## Dataset entries
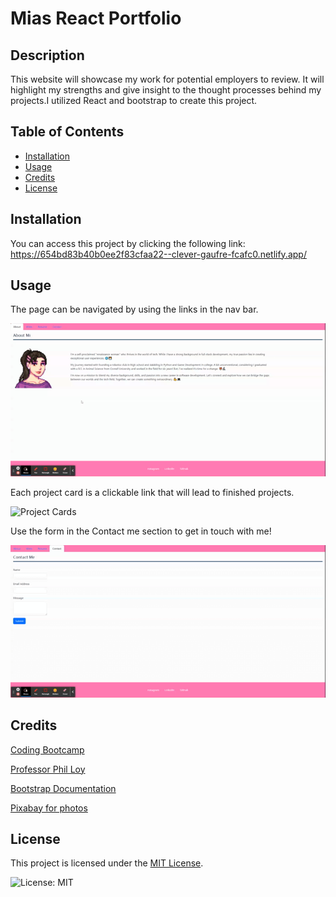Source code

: # Mias React Portfolio

## Description

This website will showcase my work for potential employers to review. It will highlight my strengths and give insight to the thought processes behind my projects.I utilized React and bootstrap to create this project. 

## Table of Contents 

- [Installation](#installation)
- [Usage](#usage)
- [Credits](#credits)
- [License](#license)

## Installation

You can access this project by clicking the following link: https://654bd83b40b0ee2f83cfaa22--clever-gaufre-fcafc0.netlify.app/

## Usage
The page can be navigated by using the links in the nav bar. 

![NavBar](./public/assets/images/navSample.gif)


Each project card is a clickable link that will lead to finished projects.

![Project Cards](./public/assets/images/projectSample.gif)


Use the form in the Contact me section to get in touch with me!

![Contact Me Section](./public/assets/images/contactSample.gif)


## Credits

[Coding Bootcamp](https://courses.bootcampspot.com)

[Professor Phil Loy](https://github.com/philliploy)

[Bootstrap Documentation](https://getbootstrap.com/docs/5.3/getting-started/introduction/)

[Pixabay for photos](https://pixabay.com/)

## License

This project is licensed under the [MIT License](LICENSE).

![License: MIT](https://img.shields.io/badge/License-MIT-yellow.svg)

## Your goal
Please, without any pictures, retype the records exactly as they appear.

## Answer space
Source code

: # Mias React Portfolio

## Description

This website will showcase my work for potential employers to review. It will highlight my strengths and give insight to the thought processes behind my projects.I utilized React and bootstrap to create this project. 

## Table of Contents 

- [Installation](#installation)
- [Usage](#usage)
- [Credits](#credits)
- [License](#license)

## Installation

You can access this project by clicking the following link: https://654bd83b40b0ee2f83cfaa22--clever-gaufre-fcafc0.netlify.app/

## Usage
The page can be navigated by using the links in the nav bar. 

![NavBar](./public/assets/images/navSample.gif)


Each project card is a clickable link that will lead to finished projects.

![Project Cards](./public/assets/images/projectSample.gif)


Use the form in the Contact me section to get in touch with me!

![Contact Me Section](./public/assets/images/contactSample.gif)


## Credits

[Coding Bootcamp](https://courses.bootcampspot.com)

[Professor Phil Loy](https://github.com/philliploy)

[Bootstrap Documentation](https://getbootstrap.com/docs/5.3/getting-started/introduction/)

[Pixabay for photos](https://pixabay.com/)

## License

This project is licensed under the [MIT License](LICENSE).

![License: MIT](https://img.shields.io/badge/License-MIT-yellow.svg)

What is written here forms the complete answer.